Task objective
Wherever the word "EllaBerglas" appears in a line below, that line counts; report the total number of such lines only.

Stored items from a collection:
----------------

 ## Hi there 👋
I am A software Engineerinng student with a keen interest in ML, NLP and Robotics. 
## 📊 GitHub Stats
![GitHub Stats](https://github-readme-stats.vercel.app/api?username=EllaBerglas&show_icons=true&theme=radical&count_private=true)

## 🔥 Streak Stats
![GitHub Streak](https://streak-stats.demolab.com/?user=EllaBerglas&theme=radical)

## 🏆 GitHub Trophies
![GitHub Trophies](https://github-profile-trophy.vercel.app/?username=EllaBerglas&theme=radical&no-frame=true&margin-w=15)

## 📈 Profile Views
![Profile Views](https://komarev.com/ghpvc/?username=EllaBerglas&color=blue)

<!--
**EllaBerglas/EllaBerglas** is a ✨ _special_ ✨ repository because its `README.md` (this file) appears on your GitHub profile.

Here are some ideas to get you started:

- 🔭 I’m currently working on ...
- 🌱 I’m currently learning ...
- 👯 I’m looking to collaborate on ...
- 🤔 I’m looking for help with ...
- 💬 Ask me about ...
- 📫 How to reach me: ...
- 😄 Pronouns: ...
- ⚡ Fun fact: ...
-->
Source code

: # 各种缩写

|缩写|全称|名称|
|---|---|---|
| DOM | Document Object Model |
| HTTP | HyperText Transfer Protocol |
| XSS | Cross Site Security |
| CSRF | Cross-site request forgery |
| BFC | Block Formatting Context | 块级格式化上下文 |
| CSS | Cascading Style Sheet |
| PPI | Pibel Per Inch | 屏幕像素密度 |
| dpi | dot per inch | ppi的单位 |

----------------

Solved exercise
5